Anthony is an athlete who plays basketball and football, and was planning to try out for track this spring. He trots from home to school each day and friends suggested he try distance running around the track. At school, Anthony likes band. He plays saxophone at school, but practices the keyboard at home. For schoolwork he does what the teachers send home on Khan Academy, which produces short video lessons as well practice exercises.

For Anthony, COVID-19 has caused no stress. He’s a laid back dude. What’s he going to tell his kids? “I lived through it and had to stay home.”
Ayden Star is an 11-year-old fifth grader at Sherwood. During regular school he gets up at 6, so he’s getting to sleep in now. He gets to see his friends in the classroom each day through Zoom. He likes his teachers – Mrs. Curtis, Mrs. Murphy and Mr. Heriza. At the end of the day, students get 20 minutes to talk to each other, Ayden said.
Then it’s chores and 30-minutes of exercise. Ayden tried to say his exercise was playing the keyboard and video games, but couldn’t get away with that, so switched to riding his scooter on the park paths.

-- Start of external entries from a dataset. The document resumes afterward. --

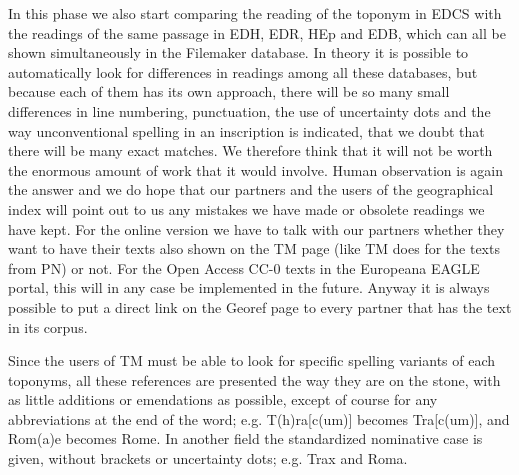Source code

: \documentclass[amsthm,ebook]{saparticle}
\begin{document}
In this phase we also start comparing the reading of the toponym in EDCS with the readings of the same passage in
EDH, EDR, HEp and EDB, which can all be shown simultaneously in the Filemaker database. In theory it is possible to
automatically look for differences in readings among all these databases, but because each of them has its own
approach, there will be so many small differences in line numbering, punctuation, the use of uncertainty dots and the
way unconventional spelling in an inscription is indicated, that we doubt that there will be many exact matches. We
therefore think that it will not be worth the enormous amount of work that it would involve. Human observation is again
the answer and we do hope that our partners and the users of the geographical index will point out to us any mistakes
we have made or obsolete readings we have kept. For the online version we have to talk with our partners whether they
want to have their texts also shown on the TM page (like TM does for the texts from PN) or not. For the Open Access
CC-0 texts in the Europeana EAGLE portal, this will in any case be implemented in the future. Anyway it is always
possible to put a direct link on the Georef page to every partner that has the text in its corpus.


Since the users of TM must be able to look for specific spelling variants of each toponyms, all these references are
presented the way they are on the stone, with as little additions or emendations as possible, except of course for any
abbreviations at the end of the word; e.g. T(h)ra[c(um)] becomes Tra[c(um)], and Rom(a)e becomes Rome. In another field
the standardized nominative case is given, without brackets or uncertainty dots; e.g. Trax and Roma.
\end{document}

He acknowledged brotherly arguments, lots of times over whose turn it was to play video games. Each kid gets 12 hours a week playing video games.
Ayden said there’s “nothing wrong” with staying home during COVID-19.

“All you have to do is stay home and stay away from people. There’s nothing wrong with the orders you have to do,” he said.

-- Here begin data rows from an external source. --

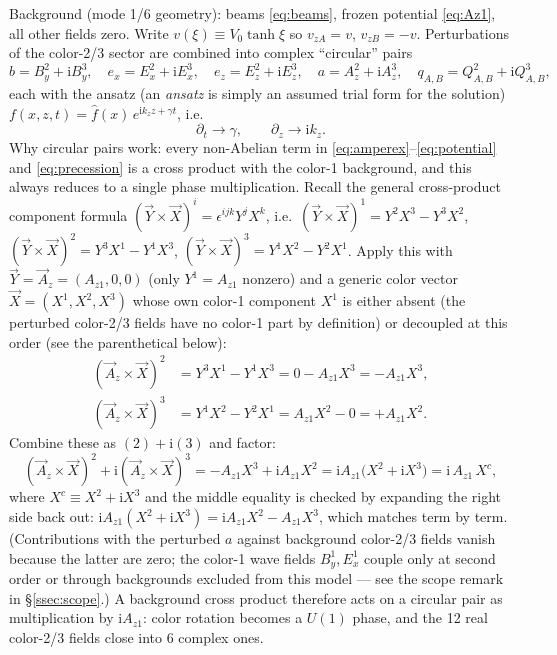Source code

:\documentclass[11pt,a4paper]{article}
\numberwithin{equation}{section}
\theoremstyle{remark}
\newcommand{\Vo}{V_0}
\newcommand{\kz}{k_z}
\newcommand{\Az}{A_{z1}}
\newcommand{\ii}{\mathrm{i}}
\begin{document}
Background (mode 1/6 geometry): beams \eqref{eq:beams}, frozen potential
\eqref{eq:Az1}, all other fields zero. Write $v(\xi)\equiv\Vo\tanh\xi$ so
$v_{zA}=v$, $v_{zB}=-v$. Perturbations of the color-2/3 sector are combined
into complex ``circular'' pairs
\begin{equation}
b=B_y^2+\ii B_y^3,\quad
e_x=E_x^2+\ii E_x^3,\quad
e_z=E_z^2+\ii E_z^3,\quad
a=A_z^2+\ii A_z^3,\quad
q_{A,B}=Q^2_{A,B}+\ii Q^3_{A,B},
\label{eq:circpairs}
\end{equation}
each with the ansatz (an \emph{ansatz} is simply an assumed trial form
for the solution) $f(x,z,t)=\hat f(x)\,e^{\ii\kz z+\gamma t}$, i.e.
\begin{equation}
\partial_t\to\gamma,\qquad \partial_z\to\ii\kz .
\end{equation}
Why circular pairs work: every non-Abelian term in
\eqref{eq:amperex}--\eqref{eq:potential} and \eqref{eq:precession} is a
cross product with the color-1 background, and this always reduces to a
single phase multiplication. Recall the general cross-product component
formula $(\vec Y\times\vec X)^i=\epsilon^{ijk}Y^jX^k$, i.e.\
$(\vec Y\times\vec X)^1=Y^2X^3-Y^3X^2$,
$(\vec Y\times\vec X)^2=Y^3X^1-Y^1X^3$,
$(\vec Y\times\vec X)^3=Y^1X^2-Y^2X^1$. Apply this with $\vec Y=\vec A_z
=(\Az,0,0)$ (only $Y^1=\Az$ nonzero) and a generic color vector
$\vec X=(X^1,X^2,X^3)$ whose own color-1 component $X^1$ is either absent
(the perturbed color-2/3 fields have no color-1 part by definition) or
decoupled at this order (see the parenthetical below):
\begin{align}
(\vec A_z\times\vec X)^2&=Y^3X^1-Y^1X^3=0-\Az X^3=-\Az X^3,\\
(\vec A_z\times\vec X)^3&=Y^1X^2-Y^2X^1=\Az X^2-0=+\Az X^2 .
\label{eq:crosscomponents}
\end{align}
Combine these as $(2)+\ii(3)$ and factor:
\begin{equation}
(\vec A_z\times\vec X)^2+\ii(\vec A_z\times\vec X)^3
=-\Az X^3+\ii\Az X^2
=\ii\Az\bigl(X^2+\ii X^3\bigr)
=\ii\,\Az\,X^c ,
\label{eq:crosscomplex}
\end{equation}
where $X^c\equiv X^2+\ii X^3$ and the middle equality is checked by
expanding the right side back out: $\ii\Az(X^2+\ii X^3)=\ii\Az X^2-\Az X^3$,
which matches term by term. (Contributions with the perturbed $a$ against
background color-2/3 fields vanish because the latter are zero; the
color-1 wave fields $B_y^1,E_x^1$ couple only at second order or through
backgrounds excluded from this model --- see the scope remark in
\S\ref{ssec:scope}.) A background cross product therefore acts on a
circular pair as multiplication by $\ii\Az$: color rotation becomes a
$U(1)$ phase, and the 12 real color-2/3 fields close into 6 complex ones.
\end{document}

However, it does “suck” that he can’t see his friends.
Ayanna Star, 10, is finishing fourth grade at Sherwood. She likes the schedule and said she’s actually doing less now than she was before COVID-19.
Her teachers send her lessons on Google Classroom. Ayanna’s favorite subject is art. Her teacher, Mrs. Summerfield, often texts random students asking them to suggest what to draw. If Mrs. Summerfield ever asks Ayanna she will suggest drawing a dog. Maybe a pug, but probably a husky because that’s her dream dog. Come on Mrs. Summerfield. Ayanna is a reader and especially likes Epic Reader. Her favorites right now are the “Dear Diary” books.
Does she sometimes feel cooped up with all those boys?
“Sometimes my sister and I grab our bikes and go down the hill,” she said.
And if truth be told, she bosses Ayden around.
Midnight Rose Tewawina is 4. Her mom said she listens to Leo and Anthony, but she gets perturbed with Ayden and Ayanna. Talia said her older siblings baby Midnight Rose and often pick up after her. The youngest child has recently started using Ignite, an interactive touch-screen learning program.

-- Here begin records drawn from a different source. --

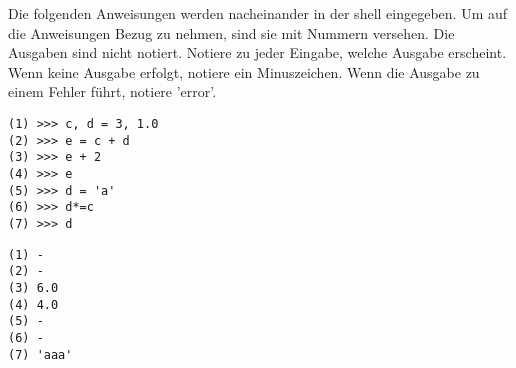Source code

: \question[3]
Die folgenden Anweisungen werden nacheinander in der shell eingegeben. Um auf die Anweisungen Bezug
zu nehmen, sind sie mit Nummern versehen. Die Ausgaben sind nicht notiert.
Notiere zu jeder Eingabe, welche Ausgabe
erscheint. Wenn keine Ausgabe erfolgt, notiere
ein Minuszeichen. Wenn die Ausgabe zu einem Fehler führt, notiere 'error'.

\begin{lstlisting}
(1) >>> c, d = 3, 1.0
(2) >>> e = c + d
(3) >>> e + 2
(4) >>> e
(5) >>> d = 'a'
(6) >>> d*=c
(7) >>> d
\end{lstlisting}
\begin{solutionbox}{5cm}
\begin{lstlisting}
(1) -
(2) -
(3) 6.0
(4) 4.0
(5) -
(6) -
(7) 'aaa'
\end{lstlisting}
\end{solutionbox}
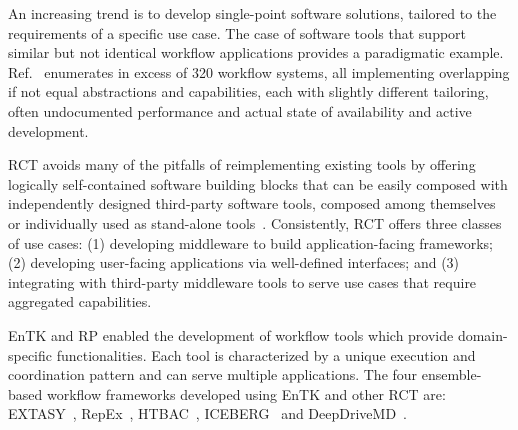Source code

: \documentclass[preprint,12pt, a4paper]{elsarticle}
\begin{document}


An increasing trend is to develop single-point software solutions, tailored to
the requirements of a specific use case. The case of software tools that support
similar but not identical workflow applications provides a paradigmatic example.
Ref.~\cite{workflow-systems-url} enumerates in excess of 320 workflow systems,
all implementing overlapping if not equal abstractions and capabilities, each
with slightly different tailoring, often undocumented performance and actual
state of availability and active development.

RCT avoids many of the pitfalls of reimplementing existing tools by offering
logically self-contained software building blocks that can be easily composed
with independently designed third-party software tools, composed among
themselves or individually used as stand-alone
tools~\cite{turilli2019middleware}. Consistently, RCT offers three classes
of use cases: (1) developing middleware to build application-facing
frameworks; (2) developing user-facing applications via well-defined interfaces; and (3) integrating with third-party middleware tools to serve use cases that require aggregated capabilities.


EnTK and RP enabled the development of workflow tools which provide
domain-specific functionalities. Each tool is characterized by a unique
execution and coordination pattern and can serve multiple applications. The four
ensemble-based workflow frameworks developed using EnTK and other RCT are:
EXTASY~\cite{balasubramanian2016extasy}, RepEx~\cite{treikalis2016repex},
HTBAC~\cite{dakka2018high}, ICEBERG~\cite{iceberg_paper} and
DeepDriveMD~\cite{lee2019deepdrivemd}.

\end{document}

“She thinks it’s a game,” Talia said. “She counts items and touches words in a sentence. The other day I heard her saying ‘I don’t know how to read the word ‘the’. She had on headphones and was yelling at the tablet ‘What is the word the?’ She’s learning. It pulls apart her name and asks her to touch the upper case M or R. If she gets it right she gets to dress her icon person. She earns shoes, sunglasses, different color hair for her little person by touching the correct letters. On the first day she had more than 300 items for her little person. Now she has outfits and 200 pair of shoes.”
After a month, things are rolling along well in the Tewawina, Crawford and Star house. (Talia’s husband Andrew Tewawina works through TERO for Gage It Construction.)
“It feels like everybody is tuned in,” Talia said.

However, the youngest children don’t always understand social distancing.

“I tell them they can’t go to their friends on the weekends and they say ‘What’s the big deal?’ I had to sit them down a couple of times and tell them this is serious, it’s a real thing,” she said.

But the family is following the rules, learning from a distance, and waiting for COVID-19 to run its course.

“We’re just in the groove of things and it’s going well. We’re doing what’s supposed to be done.”